Sparebankstiftelsen DNB
- Type: Foundation
- Industry: Holding company
- Founded: 2002
- Headquarters: Oslo, Norway
- Area served: Norway
- Key people: Egil Matsen (CEO)
- Number of employees: 5 (2006)
- Website: www.sparebankstiftelsen.no

= Sparebankstiftelsen DNB =

Norwegian foundation supporting art and culture

Sparebankstiftelsen DNB is a Norwegian foundation. The foundation gives financial contributions to a wide range of charitable causes, and is the second largest shareholder of the financial services company DNB. The foundation's capital is a result of accumulated profits from the former savings banks which are now part of DNB.

==History==
The foundation was created when the two savings banks Sparebanken NOR (bank) and Gjensidige (insurance) merged to form Gjensidige NOR and in 2002 became a public limited company and listed on Oslo Stock Exchange. The foundation was created to own part of the company to continue the tradition of customers of savings banks owning part of the bank. When Gjensidige NOR merged with Den norske Bank in 2003 to form DnB NOR, the company retained an ownership in the newly created company.

==Cultural initiatives==
In addition to giving direct financial contributions, the Savings Bank Foundation invests in causes that benefit the general public. In 2005, they founded the instrument fund, Dextra Musica, with the aim to promote classical music. The fund owns a valuable collection of string instruments which have been placed at the disposal of Norwegian musicians.

The foundation has made funds available to Norwegian museums to assist in art acquisitions. Since 1999, the foundation has spent €400 million on acquiring art. In 2019, the foundation purchased Ernst Kirchner's 1915 painting Das Soldatenbad (English: The Artillerymen) for US$22 million for the collection of the National Gallery of Oslo. The foundation also funds various fine art initiatives, including museum exhibitions.
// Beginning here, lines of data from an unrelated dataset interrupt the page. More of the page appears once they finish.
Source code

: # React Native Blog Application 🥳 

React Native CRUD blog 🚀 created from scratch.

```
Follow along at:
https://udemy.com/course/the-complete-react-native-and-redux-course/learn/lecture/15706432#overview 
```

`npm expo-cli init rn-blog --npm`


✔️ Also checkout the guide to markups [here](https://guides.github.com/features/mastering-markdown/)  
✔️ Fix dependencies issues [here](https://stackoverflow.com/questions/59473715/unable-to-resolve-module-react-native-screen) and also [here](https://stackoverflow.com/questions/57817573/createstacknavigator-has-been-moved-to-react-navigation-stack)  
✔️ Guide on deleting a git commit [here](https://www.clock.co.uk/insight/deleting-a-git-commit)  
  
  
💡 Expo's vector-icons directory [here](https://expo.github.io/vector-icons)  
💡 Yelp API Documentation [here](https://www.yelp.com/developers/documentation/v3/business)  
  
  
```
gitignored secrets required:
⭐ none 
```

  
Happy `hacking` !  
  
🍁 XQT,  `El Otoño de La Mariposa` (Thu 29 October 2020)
In 2016, the foundation opened Sentralen, a house for the performing arts and a gathering place for social and cultural innovation in the centre of Oslo. The building originally served as the headquarters for Christiania Sparebank, which was the predecessor of the Savings Bank Foundation DNB. Sentralen contains several stages and production spaces as well as a restaurant and café.